-- INFORMATION PROVIDED follows --

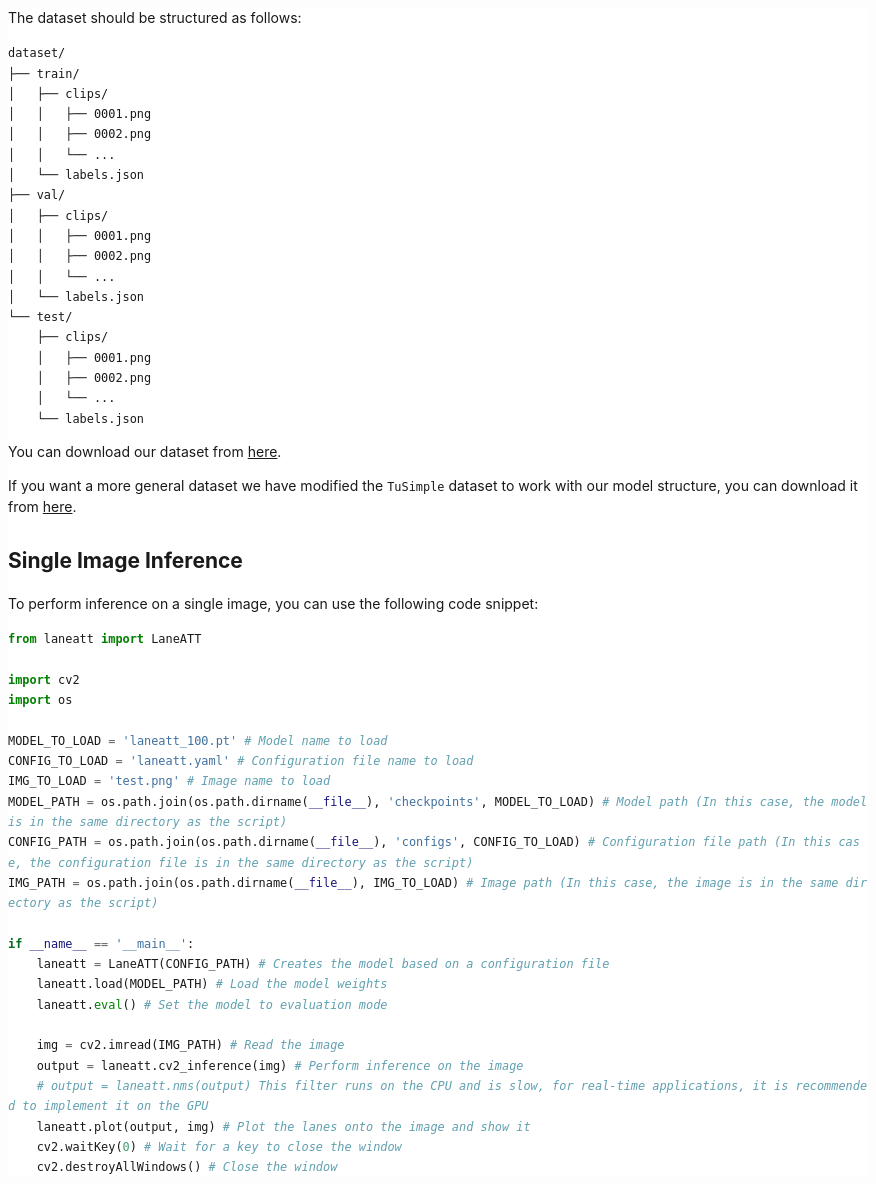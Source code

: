 The dataset should be structured as follows:

```
dataset/
├── train/
│   ├── clips/
│   │   ├── 0001.png
│   │   ├── 0002.png
│   │   └── ...
│   └── labels.json
├── val/
│   ├── clips/
│   │   ├── 0001.png
│   │   ├── 0002.png
│   │   └── ...
│   └── labels.json
└── test/
    ├── clips/
    │   ├── 0001.png
    │   ├── 0002.png
    │   └── ...
    └── labels.json
```

You can download our dataset from [here](https://www.kaggle.com/datasets/paoloinspires/greenhouse-lanes).

If you want a more general dataset we have modified the `TuSimple` dataset to work with our model structure, you can download it from [here](https://www.kaggle.com/datasets/paoloinspires/simplified-tusimple).

## Single Image Inference

To perform inference on a single image, you can use the following code snippet:

```python
from laneatt import LaneATT

import cv2
import os

MODEL_TO_LOAD = 'laneatt_100.pt' # Model name to load
CONFIG_TO_LOAD = 'laneatt.yaml' # Configuration file name to load
IMG_TO_LOAD = 'test.png' # Image name to load
MODEL_PATH = os.path.join(os.path.dirname(__file__), 'checkpoints', MODEL_TO_LOAD) # Model path (In this case, the model is in the same directory as the script)
CONFIG_PATH = os.path.join(os.path.dirname(__file__), 'configs', CONFIG_TO_LOAD) # Configuration file path (In this case, the configuration file is in the same directory as the script)
IMG_PATH = os.path.join(os.path.dirname(__file__), IMG_TO_LOAD) # Image path (In this case, the image is in the same directory as the script)

if __name__ == '__main__':
    laneatt = LaneATT(CONFIG_PATH) # Creates the model based on a configuration file
    laneatt.load(MODEL_PATH) # Load the model weights
    laneatt.eval() # Set the model to evaluation mode

    img = cv2.imread(IMG_PATH) # Read the image
    output = laneatt.cv2_inference(img) # Perform inference on the image
    # output = laneatt.nms(output) This filter runs on the CPU and is slow, for real-time applications, it is recommended to implement it on the GPU
    laneatt.plot(output, img) # Plot the lanes onto the image and show it
    cv2.waitKey(0) # Wait for a key to close the window
    cv2.destroyAllWindows() # Close the window
```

-- INFORMATION PROVIDED concluded --

- _DIRECTIONS FOR THIS TASK_: Within the listing above, filter for lines holding the string "dataset" and copy each one.

- _SOLUTION_:
: The dataset should be structured as follows:
dataset/
You can download our dataset from [here](https://www.kaggle.com/datasets/paoloinspires/greenhouse-lanes).
If you want a more general dataset we have modified the `TuSimple` dataset to work with our model structure, you can download it from [here](https://www.kaggle.com/datasets/paoloinspires/simplified-tusimple).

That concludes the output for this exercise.